WHAT YOU WILL DO
Reproduce word for word the lines between those holding "## LinkML Source" and "Analysis tool for", inclusive, and nothing else from the data below.

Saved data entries
────────────────

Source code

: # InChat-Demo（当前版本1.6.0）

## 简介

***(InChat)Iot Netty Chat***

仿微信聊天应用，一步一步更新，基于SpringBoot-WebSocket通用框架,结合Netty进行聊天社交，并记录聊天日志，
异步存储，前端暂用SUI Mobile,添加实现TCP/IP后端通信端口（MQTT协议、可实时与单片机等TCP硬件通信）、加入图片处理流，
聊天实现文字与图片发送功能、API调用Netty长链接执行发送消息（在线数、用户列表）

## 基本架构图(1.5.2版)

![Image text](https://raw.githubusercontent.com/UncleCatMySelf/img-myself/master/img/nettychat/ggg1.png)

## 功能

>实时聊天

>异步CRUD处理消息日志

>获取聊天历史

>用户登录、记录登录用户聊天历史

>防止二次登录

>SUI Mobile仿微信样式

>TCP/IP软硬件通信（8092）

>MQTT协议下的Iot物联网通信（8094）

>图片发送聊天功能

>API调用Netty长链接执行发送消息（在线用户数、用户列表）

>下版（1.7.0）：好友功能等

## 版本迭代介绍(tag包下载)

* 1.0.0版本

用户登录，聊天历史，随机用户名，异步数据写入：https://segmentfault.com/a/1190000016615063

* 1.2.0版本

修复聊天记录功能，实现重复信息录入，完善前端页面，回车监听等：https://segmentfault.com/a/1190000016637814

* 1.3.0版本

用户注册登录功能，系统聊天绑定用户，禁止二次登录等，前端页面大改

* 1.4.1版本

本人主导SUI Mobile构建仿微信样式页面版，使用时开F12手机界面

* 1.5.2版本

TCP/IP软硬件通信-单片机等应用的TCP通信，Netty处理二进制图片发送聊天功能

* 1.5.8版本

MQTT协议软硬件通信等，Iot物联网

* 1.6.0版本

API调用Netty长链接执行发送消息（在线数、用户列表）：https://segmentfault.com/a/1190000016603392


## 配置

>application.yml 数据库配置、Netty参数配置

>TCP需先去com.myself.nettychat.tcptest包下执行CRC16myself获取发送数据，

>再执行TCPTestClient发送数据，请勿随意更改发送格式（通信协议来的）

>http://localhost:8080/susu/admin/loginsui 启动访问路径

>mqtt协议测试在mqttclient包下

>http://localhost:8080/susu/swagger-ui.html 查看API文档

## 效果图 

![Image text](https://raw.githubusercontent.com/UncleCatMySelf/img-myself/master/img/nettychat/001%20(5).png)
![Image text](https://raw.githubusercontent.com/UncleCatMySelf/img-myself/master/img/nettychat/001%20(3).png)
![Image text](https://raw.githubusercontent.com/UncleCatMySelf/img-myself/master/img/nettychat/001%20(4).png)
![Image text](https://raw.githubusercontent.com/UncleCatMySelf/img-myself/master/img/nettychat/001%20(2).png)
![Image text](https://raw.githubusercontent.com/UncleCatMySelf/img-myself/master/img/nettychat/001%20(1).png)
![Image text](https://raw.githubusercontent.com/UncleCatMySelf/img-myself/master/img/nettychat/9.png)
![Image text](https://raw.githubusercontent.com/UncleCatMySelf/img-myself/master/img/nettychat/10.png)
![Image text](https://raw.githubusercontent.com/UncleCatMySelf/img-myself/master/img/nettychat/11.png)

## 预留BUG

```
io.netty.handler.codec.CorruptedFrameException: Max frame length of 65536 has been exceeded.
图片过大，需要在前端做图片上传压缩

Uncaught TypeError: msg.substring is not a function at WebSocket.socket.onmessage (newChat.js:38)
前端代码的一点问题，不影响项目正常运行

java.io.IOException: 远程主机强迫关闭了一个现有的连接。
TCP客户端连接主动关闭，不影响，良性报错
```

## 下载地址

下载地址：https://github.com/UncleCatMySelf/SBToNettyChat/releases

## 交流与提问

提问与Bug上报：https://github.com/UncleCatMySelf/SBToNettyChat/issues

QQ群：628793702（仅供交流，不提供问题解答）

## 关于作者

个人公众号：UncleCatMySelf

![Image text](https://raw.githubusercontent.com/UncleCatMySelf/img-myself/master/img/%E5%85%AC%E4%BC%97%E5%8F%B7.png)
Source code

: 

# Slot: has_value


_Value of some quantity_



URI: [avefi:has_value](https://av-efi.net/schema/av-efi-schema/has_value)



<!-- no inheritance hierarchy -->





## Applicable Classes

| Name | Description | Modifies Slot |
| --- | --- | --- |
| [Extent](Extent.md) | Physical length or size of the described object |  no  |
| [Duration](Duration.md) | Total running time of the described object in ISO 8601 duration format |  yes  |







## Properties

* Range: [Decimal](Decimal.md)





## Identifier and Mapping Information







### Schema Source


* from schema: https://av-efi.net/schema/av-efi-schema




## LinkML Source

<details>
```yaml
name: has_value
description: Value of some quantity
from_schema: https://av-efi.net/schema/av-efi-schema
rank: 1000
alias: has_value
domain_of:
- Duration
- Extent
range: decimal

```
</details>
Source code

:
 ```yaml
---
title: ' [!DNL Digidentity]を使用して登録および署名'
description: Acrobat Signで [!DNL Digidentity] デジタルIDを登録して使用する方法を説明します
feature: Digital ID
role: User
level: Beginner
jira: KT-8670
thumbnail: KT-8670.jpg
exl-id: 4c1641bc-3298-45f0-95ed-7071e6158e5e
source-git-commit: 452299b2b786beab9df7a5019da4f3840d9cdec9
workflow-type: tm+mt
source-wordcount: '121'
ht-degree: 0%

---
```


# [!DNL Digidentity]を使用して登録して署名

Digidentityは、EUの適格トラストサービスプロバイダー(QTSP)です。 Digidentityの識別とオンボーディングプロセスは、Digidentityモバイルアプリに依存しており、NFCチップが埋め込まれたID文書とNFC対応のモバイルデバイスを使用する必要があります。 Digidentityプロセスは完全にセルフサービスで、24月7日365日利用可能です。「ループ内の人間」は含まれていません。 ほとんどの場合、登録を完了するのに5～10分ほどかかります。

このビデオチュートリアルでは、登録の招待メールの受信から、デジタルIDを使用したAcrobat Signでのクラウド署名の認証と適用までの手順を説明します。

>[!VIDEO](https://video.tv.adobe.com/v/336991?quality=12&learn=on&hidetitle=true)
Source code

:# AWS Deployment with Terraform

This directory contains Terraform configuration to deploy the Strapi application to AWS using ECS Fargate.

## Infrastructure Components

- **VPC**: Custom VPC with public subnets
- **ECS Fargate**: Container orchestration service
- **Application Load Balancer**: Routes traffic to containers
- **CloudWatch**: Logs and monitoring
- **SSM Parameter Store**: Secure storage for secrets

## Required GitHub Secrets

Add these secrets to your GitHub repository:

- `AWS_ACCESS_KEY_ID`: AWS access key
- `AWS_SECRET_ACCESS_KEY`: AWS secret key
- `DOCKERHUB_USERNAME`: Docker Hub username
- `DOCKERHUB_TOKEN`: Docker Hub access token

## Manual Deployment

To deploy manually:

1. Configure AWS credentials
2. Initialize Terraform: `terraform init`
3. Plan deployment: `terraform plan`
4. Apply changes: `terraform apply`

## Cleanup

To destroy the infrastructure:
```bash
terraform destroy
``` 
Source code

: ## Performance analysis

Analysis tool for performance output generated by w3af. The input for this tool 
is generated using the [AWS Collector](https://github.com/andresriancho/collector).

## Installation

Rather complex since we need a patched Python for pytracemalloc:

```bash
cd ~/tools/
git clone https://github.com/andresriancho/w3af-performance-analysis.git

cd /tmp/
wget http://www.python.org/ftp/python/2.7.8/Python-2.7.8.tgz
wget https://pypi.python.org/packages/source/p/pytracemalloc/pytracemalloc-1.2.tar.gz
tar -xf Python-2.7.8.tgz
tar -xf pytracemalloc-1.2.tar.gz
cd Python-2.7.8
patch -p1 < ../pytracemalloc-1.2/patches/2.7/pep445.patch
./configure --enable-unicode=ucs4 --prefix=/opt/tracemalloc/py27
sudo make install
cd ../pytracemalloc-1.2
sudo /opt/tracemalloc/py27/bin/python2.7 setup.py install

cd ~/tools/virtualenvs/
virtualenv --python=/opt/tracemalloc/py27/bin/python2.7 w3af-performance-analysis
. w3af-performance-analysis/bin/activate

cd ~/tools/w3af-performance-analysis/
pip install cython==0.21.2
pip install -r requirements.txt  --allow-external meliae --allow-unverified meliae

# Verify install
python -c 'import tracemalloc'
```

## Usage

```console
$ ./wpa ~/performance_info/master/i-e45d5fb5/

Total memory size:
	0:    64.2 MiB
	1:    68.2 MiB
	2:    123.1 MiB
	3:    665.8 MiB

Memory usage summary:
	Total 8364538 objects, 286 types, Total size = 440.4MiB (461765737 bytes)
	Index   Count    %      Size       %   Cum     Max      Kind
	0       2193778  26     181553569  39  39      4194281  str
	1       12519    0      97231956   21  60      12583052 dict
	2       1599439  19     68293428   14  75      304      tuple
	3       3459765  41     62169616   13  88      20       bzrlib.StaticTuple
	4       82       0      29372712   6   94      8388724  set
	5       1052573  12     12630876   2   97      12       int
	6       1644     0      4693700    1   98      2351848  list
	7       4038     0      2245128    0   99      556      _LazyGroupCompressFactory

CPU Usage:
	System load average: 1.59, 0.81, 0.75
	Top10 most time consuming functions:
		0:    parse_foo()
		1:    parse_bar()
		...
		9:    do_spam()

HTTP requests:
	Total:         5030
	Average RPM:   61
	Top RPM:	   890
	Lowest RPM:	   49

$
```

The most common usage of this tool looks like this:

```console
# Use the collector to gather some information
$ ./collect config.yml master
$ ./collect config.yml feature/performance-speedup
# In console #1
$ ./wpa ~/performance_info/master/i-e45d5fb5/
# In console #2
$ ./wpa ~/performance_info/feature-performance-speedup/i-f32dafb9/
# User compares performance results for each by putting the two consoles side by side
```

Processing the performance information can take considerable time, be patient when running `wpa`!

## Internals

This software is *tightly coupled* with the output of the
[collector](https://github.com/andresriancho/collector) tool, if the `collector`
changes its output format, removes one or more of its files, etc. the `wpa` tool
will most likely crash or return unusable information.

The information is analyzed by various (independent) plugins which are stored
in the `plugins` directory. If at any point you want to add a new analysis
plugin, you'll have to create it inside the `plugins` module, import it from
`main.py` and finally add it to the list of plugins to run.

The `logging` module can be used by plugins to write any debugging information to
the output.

────────────────

RESULT OF THE EXERCISE
## LinkML Source

<details>
```yaml
name: has_value
description: Value of some quantity
from_schema: https://av-efi.net/schema/av-efi-schema
rank: 1000
alias: has_value
domain_of:
- Duration
- Extent
range: decimal

```
</details>
Source code

:
 ```yaml
---
title: ' [!DNL Digidentity]を使用して登録および署名'
description: Acrobat Signで [!DNL Digidentity] デジタルIDを登録して使用する方法を説明します
feature: Digital ID
role: User
level: Beginner
jira: KT-8670
thumbnail: KT-8670.jpg
exl-id: 4c1641bc-3298-45f0-95ed-7071e6158e5e
source-git-commit: 452299b2b786beab9df7a5019da4f3840d9cdec9
workflow-type: tm+mt
source-wordcount: '121'
ht-degree: 0%

---
```


# [!DNL Digidentity]を使用して登録して署名

Digidentityは、EUの適格トラストサービスプロバイダー(QTSP)です。 Digidentityの識別とオンボーディングプロセスは、Digidentityモバイルアプリに依存しており、NFCチップが埋め込まれたID文書とNFC対応のモバイルデバイスを使用する必要があります。 Digidentityプロセスは完全にセルフサービスで、24月7日365日利用可能です。「ループ内の人間」は含まれていません。 ほとんどの場合、登録を完了するのに5～10分ほどかかります。

このビデオチュートリアルでは、登録の招待メールの受信から、デジタルIDを使用したAcrobat Signでのクラウド署名の認証と適用までの手順を説明します。

>[!VIDEO](https://video.tv.adobe.com/v/336991?quality=12&learn=on&hidetitle=true)
Source code

:# AWS Deployment with Terraform

This directory contains Terraform configuration to deploy the Strapi application to AWS using ECS Fargate.

## Infrastructure Components

- **VPC**: Custom VPC with public subnets
- **ECS Fargate**: Container orchestration service
- **Application Load Balancer**: Routes traffic to containers
- **CloudWatch**: Logs and monitoring
- **SSM Parameter Store**: Secure storage for secrets

## Required GitHub Secrets

Add these secrets to your GitHub repository:

- `AWS_ACCESS_KEY_ID`: AWS access key
- `AWS_SECRET_ACCESS_KEY`: AWS secret key
- `DOCKERHUB_USERNAME`: Docker Hub username
- `DOCKERHUB_TOKEN`: Docker Hub access token

## Manual Deployment

To deploy manually:

1. Configure AWS credentials
2. Initialize Terraform: `terraform init`
3. Plan deployment: `terraform plan`
4. Apply changes: `terraform apply`

## Cleanup

To destroy the infrastructure:
```bash
terraform destroy
``` 
Source code

: ## Performance analysis

Analysis tool for performance output generated by w3af. The input for this tool 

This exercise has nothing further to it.